Ayasofya açılabilir, açılmalıdır, açılacaktır.

Şimdi zaten nasıl müzeyse, mekanı sadece Hristiyanlık müzesi olmaktan çıkarır, Topkapı'dan Mukaddes Emanetler Dairesi'ni yahut emanetlerin bir kısmını Ayasofya'ya taşıyabilir miyiz?

Sultanahmet, nasıl namaz vakitlerinde bile namaz kılanları seyreden turistlerle dolu, adı konmamış bir müze durumundaysa, Ayasofya da böyle bir müze olabilir, İslam Eserleri de burada sergilenebilir ve bir kısmı müze olan bu camide namaz da kılınabilir.

Peki, 30 Mayıs'ta, Yenikapı'daki Fetih Şenliği'nde, Cumhurbaşkanımız ve Başbakanımız, birlikte Ayasofya'da cuma namazı kılma müjdesini verirlerse ne olur?

HDP barajı geçer mi geçemez mi, AK Parti tek başına iktidarı kaybeder mi kaybetmez mi, CHP bunu alkışlar mı alkışlamaz mı, Türkiye MHP ile yürür mü yürümez mi, işte o zaman daha net ortaya çıkar.

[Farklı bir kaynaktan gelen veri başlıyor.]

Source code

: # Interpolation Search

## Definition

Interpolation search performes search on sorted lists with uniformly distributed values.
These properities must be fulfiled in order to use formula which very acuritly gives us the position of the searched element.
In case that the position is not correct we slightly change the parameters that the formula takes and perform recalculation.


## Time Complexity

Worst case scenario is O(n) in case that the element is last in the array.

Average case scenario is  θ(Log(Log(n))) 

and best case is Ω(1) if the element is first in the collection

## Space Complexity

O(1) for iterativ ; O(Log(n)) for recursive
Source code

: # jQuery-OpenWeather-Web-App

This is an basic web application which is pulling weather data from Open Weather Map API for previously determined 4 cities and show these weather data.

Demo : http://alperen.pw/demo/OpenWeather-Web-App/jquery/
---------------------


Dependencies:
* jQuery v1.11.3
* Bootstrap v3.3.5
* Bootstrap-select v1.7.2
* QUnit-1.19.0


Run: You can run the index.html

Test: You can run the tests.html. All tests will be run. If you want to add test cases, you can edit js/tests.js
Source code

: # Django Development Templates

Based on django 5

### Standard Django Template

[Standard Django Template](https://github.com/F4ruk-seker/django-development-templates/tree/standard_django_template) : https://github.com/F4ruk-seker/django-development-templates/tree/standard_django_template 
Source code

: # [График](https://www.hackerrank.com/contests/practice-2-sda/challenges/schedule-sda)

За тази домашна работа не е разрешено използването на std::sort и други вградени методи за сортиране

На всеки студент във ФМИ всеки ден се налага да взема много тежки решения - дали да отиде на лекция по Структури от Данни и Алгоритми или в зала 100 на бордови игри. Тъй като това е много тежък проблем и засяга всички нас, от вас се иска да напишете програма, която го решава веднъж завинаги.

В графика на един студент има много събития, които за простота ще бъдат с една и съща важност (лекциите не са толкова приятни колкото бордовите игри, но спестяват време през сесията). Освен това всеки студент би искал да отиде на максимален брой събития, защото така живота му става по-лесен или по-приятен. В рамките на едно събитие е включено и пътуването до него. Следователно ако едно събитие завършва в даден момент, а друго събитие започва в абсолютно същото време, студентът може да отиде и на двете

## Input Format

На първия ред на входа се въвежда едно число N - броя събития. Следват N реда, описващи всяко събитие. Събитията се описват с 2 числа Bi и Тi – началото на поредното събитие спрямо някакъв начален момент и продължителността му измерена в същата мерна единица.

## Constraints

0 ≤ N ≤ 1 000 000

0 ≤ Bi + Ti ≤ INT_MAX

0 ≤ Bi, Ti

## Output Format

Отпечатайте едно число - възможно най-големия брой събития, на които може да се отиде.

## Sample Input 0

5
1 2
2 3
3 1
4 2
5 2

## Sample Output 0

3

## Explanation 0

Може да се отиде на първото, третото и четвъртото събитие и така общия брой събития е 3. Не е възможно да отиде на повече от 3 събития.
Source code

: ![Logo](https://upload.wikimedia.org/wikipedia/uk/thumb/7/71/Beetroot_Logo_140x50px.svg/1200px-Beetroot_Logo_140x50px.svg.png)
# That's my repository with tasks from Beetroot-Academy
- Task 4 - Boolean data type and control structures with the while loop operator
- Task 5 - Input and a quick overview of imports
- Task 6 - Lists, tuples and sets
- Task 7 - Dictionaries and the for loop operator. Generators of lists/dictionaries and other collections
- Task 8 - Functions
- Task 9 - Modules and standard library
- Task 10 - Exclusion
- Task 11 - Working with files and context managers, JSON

Abdullah Gül, bu hafta sonu Yenikapı'da İstanbullularla buluşur mu? Ayasofya'da namaz davetinde sahnede olur mu? Cumhurbaşkanımız ve Başbakanımızla o mahşeri kalabalığı selamlar mı?

Asıl önemlisi de şu: Bugüne kadar AK Parti'ye oy veren seçmen bu selamı alır mı, almaz mı?

Ayasofya'da namaz kılınıp kılınmayacağı da, HDP'nin barajı geçip geçmeyeceği de, AK Parti'nin tek başına iktidarını sürdürüp sürdüremeyeceği de, Yenikapı'daki kalabalığın bu selamı alıp almamasına bağlı.